Study material Start Marker

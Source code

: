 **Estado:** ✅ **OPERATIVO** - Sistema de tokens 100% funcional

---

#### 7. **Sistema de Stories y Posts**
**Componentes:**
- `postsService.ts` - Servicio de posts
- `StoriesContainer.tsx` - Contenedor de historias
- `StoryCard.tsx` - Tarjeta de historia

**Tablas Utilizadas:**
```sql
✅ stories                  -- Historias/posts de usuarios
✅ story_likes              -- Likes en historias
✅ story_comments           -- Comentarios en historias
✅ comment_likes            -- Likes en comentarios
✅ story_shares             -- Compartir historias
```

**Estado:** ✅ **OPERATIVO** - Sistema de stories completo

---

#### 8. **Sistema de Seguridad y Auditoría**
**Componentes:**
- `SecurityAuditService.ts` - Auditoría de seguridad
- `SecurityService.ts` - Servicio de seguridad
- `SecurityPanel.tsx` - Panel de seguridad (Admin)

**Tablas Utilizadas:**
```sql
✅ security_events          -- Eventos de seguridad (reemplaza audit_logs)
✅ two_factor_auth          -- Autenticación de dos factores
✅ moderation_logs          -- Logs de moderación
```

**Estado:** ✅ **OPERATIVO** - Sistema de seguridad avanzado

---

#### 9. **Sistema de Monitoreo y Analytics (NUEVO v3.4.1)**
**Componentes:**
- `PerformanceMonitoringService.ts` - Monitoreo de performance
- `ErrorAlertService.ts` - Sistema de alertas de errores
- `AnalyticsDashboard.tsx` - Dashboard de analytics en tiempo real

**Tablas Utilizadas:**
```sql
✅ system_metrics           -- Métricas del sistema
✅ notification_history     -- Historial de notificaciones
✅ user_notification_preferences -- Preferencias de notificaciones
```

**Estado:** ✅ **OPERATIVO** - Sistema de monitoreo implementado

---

Study material End Marker
Study material Start Marker

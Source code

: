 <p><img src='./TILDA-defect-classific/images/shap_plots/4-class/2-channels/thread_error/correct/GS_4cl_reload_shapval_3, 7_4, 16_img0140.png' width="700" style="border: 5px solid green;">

Study material End Marker

*Exercise prompt*. Pull every line with the string "Auditoría" from the data above.

*Exercise response*.
#### 8. **Sistema de Seguridad y Auditoría**
- `SecurityAuditService.ts` - Auditoría de seguridad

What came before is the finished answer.